■ **ABOUT THIS EXERCISE**
A single number is the answer: the count of lines below that contain "application".

[Plain-text document sources]
__________________________________________________

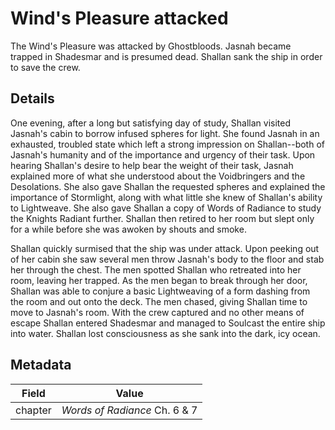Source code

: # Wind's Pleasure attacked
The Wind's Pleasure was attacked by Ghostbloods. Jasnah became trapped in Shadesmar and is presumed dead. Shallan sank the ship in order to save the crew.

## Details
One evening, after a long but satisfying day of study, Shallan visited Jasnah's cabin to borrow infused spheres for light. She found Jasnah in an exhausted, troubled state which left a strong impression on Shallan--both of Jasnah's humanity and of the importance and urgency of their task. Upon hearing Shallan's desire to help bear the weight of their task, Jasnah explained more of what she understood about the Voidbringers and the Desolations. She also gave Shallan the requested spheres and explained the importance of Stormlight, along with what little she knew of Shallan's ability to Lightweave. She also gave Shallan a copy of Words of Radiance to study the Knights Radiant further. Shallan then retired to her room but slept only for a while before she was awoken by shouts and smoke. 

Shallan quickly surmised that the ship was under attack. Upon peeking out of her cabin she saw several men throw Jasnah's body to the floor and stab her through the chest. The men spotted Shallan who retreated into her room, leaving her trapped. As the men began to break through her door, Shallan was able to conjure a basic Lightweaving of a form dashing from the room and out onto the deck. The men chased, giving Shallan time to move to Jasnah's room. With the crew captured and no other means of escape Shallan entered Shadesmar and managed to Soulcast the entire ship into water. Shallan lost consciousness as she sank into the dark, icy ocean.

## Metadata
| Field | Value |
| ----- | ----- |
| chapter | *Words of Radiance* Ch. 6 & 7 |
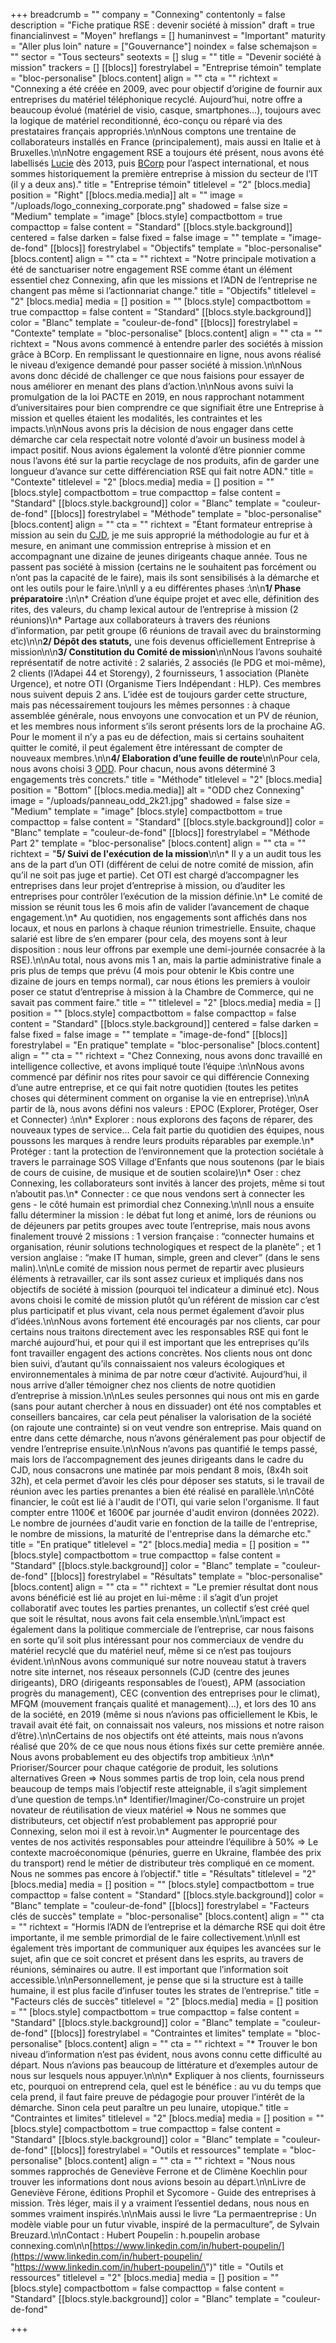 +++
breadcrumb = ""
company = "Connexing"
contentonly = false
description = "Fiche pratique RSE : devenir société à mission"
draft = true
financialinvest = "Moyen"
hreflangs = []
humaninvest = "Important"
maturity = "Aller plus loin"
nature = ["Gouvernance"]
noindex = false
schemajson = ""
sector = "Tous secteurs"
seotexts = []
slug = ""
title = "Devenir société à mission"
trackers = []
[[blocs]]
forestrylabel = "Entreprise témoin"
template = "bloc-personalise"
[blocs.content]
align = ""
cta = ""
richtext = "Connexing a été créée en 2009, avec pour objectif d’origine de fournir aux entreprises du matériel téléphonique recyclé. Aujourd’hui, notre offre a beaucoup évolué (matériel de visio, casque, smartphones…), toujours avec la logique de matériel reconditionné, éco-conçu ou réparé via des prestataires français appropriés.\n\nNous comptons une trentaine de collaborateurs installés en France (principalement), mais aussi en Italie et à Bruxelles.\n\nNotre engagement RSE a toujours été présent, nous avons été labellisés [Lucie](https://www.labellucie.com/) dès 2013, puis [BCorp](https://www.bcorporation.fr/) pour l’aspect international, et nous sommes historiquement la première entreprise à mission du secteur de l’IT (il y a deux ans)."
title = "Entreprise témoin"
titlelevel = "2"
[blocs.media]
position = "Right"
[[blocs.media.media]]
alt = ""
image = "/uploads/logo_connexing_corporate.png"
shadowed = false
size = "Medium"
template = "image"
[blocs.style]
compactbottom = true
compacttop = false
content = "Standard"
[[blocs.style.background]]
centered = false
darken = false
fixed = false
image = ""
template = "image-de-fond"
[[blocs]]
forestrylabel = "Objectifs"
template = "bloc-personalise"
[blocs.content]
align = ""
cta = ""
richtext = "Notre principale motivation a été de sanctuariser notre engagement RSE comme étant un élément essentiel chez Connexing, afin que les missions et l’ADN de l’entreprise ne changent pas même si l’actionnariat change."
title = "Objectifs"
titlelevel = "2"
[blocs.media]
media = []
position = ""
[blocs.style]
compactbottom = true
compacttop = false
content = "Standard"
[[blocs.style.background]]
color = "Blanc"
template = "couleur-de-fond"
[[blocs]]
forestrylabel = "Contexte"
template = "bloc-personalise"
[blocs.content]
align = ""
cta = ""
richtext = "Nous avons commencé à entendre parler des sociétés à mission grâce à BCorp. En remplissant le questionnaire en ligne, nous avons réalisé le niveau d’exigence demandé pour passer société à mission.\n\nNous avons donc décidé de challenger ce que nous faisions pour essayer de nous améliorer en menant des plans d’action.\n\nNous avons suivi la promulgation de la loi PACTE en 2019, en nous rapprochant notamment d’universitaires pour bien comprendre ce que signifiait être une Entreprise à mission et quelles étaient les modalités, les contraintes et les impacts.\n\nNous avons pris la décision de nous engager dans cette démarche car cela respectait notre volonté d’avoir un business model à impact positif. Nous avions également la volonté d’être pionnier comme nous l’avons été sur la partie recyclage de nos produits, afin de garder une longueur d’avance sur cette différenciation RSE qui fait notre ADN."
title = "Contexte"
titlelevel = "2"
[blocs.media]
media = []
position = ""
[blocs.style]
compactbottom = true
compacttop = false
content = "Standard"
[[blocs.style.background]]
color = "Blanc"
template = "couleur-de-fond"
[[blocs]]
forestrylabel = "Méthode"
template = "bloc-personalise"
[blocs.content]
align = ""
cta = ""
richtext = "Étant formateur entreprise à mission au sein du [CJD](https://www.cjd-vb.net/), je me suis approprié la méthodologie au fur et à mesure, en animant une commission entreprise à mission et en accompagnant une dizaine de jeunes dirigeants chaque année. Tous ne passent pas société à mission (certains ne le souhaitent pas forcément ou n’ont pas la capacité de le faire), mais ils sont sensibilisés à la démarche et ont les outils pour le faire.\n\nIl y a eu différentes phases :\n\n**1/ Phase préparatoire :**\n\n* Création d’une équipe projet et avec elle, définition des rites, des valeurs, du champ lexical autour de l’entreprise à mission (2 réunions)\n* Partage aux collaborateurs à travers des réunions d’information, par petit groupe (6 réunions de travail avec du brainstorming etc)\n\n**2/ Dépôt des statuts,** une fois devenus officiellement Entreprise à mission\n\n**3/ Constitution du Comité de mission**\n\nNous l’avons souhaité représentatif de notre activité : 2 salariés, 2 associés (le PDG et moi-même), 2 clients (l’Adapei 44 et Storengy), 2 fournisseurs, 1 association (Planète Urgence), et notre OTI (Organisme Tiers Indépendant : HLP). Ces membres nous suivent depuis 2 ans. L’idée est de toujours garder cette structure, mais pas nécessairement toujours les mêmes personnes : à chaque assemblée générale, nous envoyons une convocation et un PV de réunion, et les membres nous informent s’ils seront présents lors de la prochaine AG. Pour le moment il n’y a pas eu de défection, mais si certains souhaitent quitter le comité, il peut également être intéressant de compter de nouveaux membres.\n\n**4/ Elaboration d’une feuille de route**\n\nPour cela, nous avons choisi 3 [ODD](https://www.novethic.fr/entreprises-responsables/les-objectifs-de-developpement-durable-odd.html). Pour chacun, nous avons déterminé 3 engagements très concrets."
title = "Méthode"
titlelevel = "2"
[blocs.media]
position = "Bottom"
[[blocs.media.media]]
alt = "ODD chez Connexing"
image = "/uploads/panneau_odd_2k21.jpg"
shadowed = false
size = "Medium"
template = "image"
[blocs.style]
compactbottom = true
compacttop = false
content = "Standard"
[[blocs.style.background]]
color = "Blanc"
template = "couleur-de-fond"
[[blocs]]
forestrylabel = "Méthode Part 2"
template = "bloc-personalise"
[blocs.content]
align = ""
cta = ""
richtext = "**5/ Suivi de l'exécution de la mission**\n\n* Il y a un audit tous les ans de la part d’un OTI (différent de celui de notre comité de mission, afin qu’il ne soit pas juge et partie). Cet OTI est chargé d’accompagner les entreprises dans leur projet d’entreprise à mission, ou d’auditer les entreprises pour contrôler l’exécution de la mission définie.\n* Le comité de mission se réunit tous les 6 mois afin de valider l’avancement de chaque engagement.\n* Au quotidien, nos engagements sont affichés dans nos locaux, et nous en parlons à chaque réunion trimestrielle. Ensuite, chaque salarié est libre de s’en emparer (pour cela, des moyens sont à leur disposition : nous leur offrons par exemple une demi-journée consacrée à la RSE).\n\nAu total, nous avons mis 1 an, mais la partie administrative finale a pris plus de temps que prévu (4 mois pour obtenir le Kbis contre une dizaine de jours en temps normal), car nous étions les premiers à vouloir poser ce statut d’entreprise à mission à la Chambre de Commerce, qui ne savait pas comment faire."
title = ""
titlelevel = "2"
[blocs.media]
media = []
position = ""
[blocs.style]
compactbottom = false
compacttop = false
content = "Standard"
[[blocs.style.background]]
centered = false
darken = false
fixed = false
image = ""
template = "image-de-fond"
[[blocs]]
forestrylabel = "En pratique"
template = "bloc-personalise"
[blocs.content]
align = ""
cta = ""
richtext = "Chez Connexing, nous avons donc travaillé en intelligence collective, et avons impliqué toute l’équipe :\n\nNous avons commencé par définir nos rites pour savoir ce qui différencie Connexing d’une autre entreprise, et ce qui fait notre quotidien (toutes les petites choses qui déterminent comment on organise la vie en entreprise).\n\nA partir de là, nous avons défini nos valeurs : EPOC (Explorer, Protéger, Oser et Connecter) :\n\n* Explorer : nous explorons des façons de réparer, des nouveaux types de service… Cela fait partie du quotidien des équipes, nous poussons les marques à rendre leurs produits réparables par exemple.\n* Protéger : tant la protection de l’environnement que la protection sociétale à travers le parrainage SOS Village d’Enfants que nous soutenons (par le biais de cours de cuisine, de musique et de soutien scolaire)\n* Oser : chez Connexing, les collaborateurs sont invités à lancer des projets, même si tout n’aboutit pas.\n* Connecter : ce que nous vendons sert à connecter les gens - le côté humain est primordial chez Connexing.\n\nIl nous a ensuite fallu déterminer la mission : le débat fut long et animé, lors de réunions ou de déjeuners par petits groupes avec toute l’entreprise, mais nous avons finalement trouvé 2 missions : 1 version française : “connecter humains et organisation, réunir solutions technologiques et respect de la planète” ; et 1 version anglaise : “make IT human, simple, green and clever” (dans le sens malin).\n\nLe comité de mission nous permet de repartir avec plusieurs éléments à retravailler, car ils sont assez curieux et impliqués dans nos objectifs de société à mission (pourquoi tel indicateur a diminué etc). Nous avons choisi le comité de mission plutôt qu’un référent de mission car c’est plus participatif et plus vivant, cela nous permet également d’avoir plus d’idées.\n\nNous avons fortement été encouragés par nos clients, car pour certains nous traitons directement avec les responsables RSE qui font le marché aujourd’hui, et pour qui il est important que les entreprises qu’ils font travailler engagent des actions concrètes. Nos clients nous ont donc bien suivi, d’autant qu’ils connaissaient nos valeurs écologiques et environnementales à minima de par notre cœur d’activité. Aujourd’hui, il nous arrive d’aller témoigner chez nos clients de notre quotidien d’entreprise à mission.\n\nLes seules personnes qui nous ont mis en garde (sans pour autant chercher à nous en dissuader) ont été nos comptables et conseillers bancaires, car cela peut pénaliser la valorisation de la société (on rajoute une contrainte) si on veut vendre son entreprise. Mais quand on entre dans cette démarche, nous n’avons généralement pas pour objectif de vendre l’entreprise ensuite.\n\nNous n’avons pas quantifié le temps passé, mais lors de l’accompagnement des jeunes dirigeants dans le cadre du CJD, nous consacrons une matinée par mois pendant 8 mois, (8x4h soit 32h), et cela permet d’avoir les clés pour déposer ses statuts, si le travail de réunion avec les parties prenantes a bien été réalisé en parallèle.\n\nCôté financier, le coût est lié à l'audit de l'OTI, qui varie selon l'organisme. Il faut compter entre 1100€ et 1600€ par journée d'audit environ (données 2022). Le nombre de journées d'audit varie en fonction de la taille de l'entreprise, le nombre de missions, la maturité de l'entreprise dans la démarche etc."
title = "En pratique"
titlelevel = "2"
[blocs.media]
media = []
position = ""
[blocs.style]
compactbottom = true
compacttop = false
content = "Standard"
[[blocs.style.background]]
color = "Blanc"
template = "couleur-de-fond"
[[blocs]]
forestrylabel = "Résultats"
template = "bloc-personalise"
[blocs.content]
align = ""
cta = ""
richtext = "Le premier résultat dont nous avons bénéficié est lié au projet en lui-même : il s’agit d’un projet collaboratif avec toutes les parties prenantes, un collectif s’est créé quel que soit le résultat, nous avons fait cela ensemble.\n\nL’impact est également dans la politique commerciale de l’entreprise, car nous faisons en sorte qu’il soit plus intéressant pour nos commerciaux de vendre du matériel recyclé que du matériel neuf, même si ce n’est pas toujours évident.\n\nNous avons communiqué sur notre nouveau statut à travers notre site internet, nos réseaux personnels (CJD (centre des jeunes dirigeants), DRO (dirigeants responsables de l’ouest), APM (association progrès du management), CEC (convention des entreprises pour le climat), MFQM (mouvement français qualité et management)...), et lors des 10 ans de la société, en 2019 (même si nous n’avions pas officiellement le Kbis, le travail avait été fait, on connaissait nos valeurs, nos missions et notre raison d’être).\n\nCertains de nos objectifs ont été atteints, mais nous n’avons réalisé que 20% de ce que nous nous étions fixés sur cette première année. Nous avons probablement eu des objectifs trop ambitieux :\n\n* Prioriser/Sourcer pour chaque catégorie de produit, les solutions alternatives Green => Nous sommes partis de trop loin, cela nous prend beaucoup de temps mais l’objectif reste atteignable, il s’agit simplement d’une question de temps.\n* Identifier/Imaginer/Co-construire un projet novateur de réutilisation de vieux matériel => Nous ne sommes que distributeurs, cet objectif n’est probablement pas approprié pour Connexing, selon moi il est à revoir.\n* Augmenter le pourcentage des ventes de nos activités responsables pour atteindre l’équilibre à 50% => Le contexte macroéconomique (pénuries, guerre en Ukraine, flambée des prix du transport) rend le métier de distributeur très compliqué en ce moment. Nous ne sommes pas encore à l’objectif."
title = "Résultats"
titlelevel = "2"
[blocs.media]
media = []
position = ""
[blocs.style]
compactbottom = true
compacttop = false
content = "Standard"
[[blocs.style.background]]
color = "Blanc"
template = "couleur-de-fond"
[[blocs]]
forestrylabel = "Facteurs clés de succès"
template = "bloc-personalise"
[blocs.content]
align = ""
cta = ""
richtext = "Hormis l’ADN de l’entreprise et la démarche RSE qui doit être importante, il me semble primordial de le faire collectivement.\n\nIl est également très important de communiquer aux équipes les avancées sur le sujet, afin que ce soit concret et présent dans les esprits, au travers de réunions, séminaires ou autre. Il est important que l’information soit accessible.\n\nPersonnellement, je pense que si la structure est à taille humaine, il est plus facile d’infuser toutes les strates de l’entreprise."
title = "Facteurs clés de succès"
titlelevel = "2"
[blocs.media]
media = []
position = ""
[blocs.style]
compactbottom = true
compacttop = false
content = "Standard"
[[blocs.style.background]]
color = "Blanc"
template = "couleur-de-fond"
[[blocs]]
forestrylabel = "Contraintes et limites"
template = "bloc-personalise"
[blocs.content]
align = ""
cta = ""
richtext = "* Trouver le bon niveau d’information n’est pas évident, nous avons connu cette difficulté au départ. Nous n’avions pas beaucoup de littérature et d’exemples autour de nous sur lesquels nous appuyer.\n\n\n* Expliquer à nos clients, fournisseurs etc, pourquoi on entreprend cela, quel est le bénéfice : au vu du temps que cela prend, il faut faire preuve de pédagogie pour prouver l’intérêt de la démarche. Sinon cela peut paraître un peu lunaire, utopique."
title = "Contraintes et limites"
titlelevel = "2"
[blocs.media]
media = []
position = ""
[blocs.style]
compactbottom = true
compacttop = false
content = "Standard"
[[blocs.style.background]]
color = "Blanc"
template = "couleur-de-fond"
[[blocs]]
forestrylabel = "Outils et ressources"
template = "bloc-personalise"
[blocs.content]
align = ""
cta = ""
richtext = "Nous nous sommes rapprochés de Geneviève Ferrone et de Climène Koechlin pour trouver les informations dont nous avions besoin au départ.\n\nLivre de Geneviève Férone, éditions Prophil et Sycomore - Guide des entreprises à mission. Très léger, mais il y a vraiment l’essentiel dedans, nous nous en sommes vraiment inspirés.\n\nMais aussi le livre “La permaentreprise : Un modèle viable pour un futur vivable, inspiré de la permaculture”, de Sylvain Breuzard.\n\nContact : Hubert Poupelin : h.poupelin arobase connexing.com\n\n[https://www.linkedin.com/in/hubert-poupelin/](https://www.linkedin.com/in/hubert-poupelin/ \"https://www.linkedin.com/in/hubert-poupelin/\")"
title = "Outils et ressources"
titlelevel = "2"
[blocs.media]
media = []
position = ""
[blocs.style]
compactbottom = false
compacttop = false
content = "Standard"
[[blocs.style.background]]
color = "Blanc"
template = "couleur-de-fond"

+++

__________________________________________________

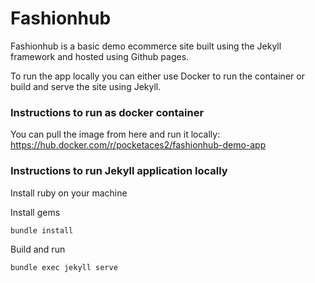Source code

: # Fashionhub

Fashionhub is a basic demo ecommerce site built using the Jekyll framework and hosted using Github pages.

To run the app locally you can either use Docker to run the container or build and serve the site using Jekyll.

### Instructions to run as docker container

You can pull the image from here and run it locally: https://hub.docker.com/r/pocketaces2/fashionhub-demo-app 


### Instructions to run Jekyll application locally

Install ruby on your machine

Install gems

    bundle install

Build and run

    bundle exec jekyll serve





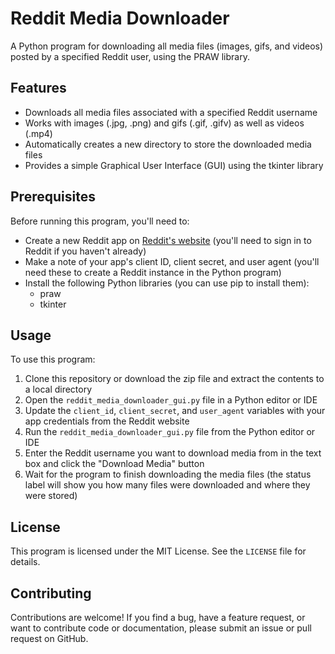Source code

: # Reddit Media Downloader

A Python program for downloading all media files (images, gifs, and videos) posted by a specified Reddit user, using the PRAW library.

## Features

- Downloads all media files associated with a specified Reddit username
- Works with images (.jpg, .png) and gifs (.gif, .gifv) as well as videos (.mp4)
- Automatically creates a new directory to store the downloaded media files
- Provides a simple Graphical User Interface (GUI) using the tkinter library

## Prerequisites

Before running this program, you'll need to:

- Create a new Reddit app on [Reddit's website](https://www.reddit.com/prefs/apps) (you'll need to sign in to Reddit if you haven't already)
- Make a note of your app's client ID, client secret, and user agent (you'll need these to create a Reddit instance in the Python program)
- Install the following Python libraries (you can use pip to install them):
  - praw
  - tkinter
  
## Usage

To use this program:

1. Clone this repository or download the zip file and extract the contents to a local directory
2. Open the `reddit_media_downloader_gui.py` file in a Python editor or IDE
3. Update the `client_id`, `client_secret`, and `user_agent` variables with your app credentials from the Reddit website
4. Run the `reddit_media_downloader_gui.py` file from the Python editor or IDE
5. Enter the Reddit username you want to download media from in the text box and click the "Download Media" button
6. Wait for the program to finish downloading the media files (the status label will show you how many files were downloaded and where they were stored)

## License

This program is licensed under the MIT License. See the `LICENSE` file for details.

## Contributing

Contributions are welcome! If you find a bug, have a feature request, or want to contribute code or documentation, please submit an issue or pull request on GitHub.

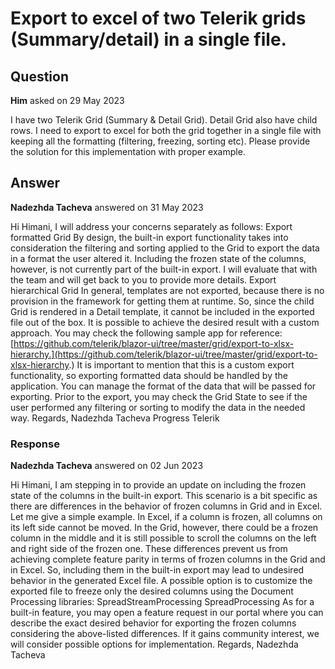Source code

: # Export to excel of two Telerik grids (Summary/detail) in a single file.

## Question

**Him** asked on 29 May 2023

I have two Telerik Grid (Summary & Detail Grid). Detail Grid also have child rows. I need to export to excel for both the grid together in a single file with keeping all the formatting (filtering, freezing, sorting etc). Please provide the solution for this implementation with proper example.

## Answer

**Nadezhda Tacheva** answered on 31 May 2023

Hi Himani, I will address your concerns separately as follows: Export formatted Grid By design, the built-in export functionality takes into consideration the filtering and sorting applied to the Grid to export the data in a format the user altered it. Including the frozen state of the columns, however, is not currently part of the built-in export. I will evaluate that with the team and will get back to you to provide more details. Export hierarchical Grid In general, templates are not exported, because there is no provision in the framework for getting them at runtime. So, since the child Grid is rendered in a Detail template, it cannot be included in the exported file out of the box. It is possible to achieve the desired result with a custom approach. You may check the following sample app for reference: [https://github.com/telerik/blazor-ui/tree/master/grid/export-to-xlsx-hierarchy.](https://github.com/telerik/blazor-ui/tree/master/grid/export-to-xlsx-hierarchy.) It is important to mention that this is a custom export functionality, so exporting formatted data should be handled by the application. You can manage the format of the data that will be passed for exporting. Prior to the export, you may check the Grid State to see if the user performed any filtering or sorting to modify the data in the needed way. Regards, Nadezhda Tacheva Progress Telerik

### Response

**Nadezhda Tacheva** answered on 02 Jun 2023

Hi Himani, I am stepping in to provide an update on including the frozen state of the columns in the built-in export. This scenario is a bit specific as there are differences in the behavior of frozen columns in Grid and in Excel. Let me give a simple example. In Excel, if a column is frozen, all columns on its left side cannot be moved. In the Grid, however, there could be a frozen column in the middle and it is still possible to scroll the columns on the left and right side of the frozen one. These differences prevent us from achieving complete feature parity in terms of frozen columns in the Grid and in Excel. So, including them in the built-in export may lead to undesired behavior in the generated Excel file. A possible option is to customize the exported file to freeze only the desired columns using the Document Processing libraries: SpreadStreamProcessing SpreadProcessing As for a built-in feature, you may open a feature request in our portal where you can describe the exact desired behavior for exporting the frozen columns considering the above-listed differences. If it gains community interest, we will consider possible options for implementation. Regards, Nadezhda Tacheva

__________________________________________________

■ **RESPONSE BOX**
2